--- Material provided ---
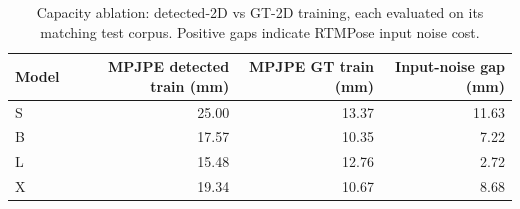 \begin{table}[t]
\centering
\caption{Capacity ablation: detected-2D vs GT-2D training, each evaluated on its matching test corpus. Positive gaps indicate RTMPose input noise cost.}
\begin{tabular}{lrrr}
\toprule
Model & MPJPE detected train (mm) & MPJPE GT train (mm) & Input-noise gap (mm) \\
\midrule
S & 25.00 & 13.37 & 11.63 \\
B & 17.57 & 10.35 & 7.22 \\
L & 15.48 & 12.76 & 2.72 \\
X & 19.34 & 10.67 & 8.68 \\
\bottomrule
\end{tabular}
\end{table}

--- What is expected ---
Pick out each line above that includes "noise" and show it.

--- Task response ---
\caption{Capacity ablation: detected-2D vs GT-2D training, each evaluated on its matching test corpus. Positive gaps indicate RTMPose input noise cost.}
Model & MPJPE detected train (mm) & MPJPE GT train (mm) & Input-noise gap (mm) \\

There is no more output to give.